- WHAT YOU WILL DO -
Take the line with "WILLEY HOME FURN" and every line after it in the data. Transcribe them exactly, through the last.

- MATERIAL FOR THIS EXERCISE -
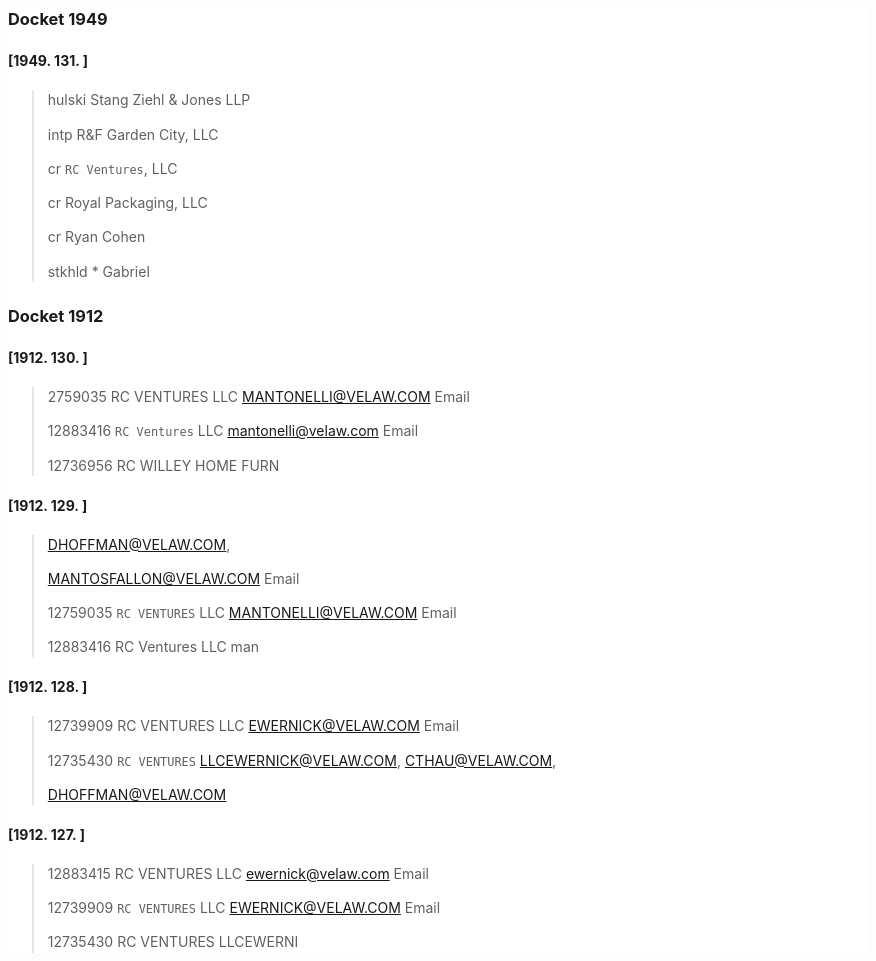 ### Docket 1949

#### [1949. 131. ]
> hulski Stang Ziehl & Jones LLP
> 
> intp R&F Garden City, LLC
> 
> cr `RC Ventures`, LLC
> 
> cr Royal Packaging, LLC
> 
> cr Ryan Cohen
> 
> stkhld * Gabriel

### Docket 1912

#### [1912. 130. ]
> 2759035 RC VENTURES LLC MANTONELLI@VELAW.COM Email
> 
> 12883416 `RC Ventures` LLC mantonelli@velaw.com Email
> 
> 12736956 RC WILLEY HOME FURN

#### [1912. 129. ]
> 
> 
> DHOFFMAN@VELAW.COM, 
> 
> MANTOSFALLON@VELAW.COM Email
> 
> 12759035 `RC VENTURES` LLC MANTONELLI@VELAW.COM Email
> 
> 12883416 RC Ventures LLC man

#### [1912. 128. ]
> 
> 
> 12739909 RC VENTURES LLC EWERNICK@VELAW.COM Email
> 
> 12735430 `RC VENTURES` LLCEWERNICK@VELAW.COM, CTHAU@VELAW.COM, 
> 
> DHOFFMAN@VELAW.COM

#### [1912. 127. ]
> 
> 
> 12883415 RC VENTURES LLC ewernick@velaw.com Email
> 
> 12739909 `RC VENTURES` LLC EWERNICK@VELAW.COM Email
> 
> 12735430 RC VENTURES LLCEWERNI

- SOLUTION FOR THIS EXERCISE -
> 12736956 RC WILLEY HOME FURN

#### [1912. 129. ]
> 
> 
> DHOFFMAN@VELAW.COM, 
> 
> MANTOSFALLON@VELAW.COM Email
> 
> 12759035 `RC VENTURES` LLC MANTONELLI@VELAW.COM Email
> 
> 12883416 RC Ventures LLC man

#### [1912. 128. ]
> 
> 
> 12739909 RC VENTURES LLC EWERNICK@VELAW.COM Email
> 
> 12735430 `RC VENTURES` LLCEWERNICK@VELAW.COM, CTHAU@VELAW.COM, 
> 
> DHOFFMAN@VELAW.COM

#### [1912. 127. ]
> 
> 
> 12883415 RC VENTURES LLC ewernick@velaw.com Email
> 
> 12739909 `RC VENTURES` LLC EWERNICK@VELAW.COM Email
> 
> 12735430 RC VENTURES LLCEWERNI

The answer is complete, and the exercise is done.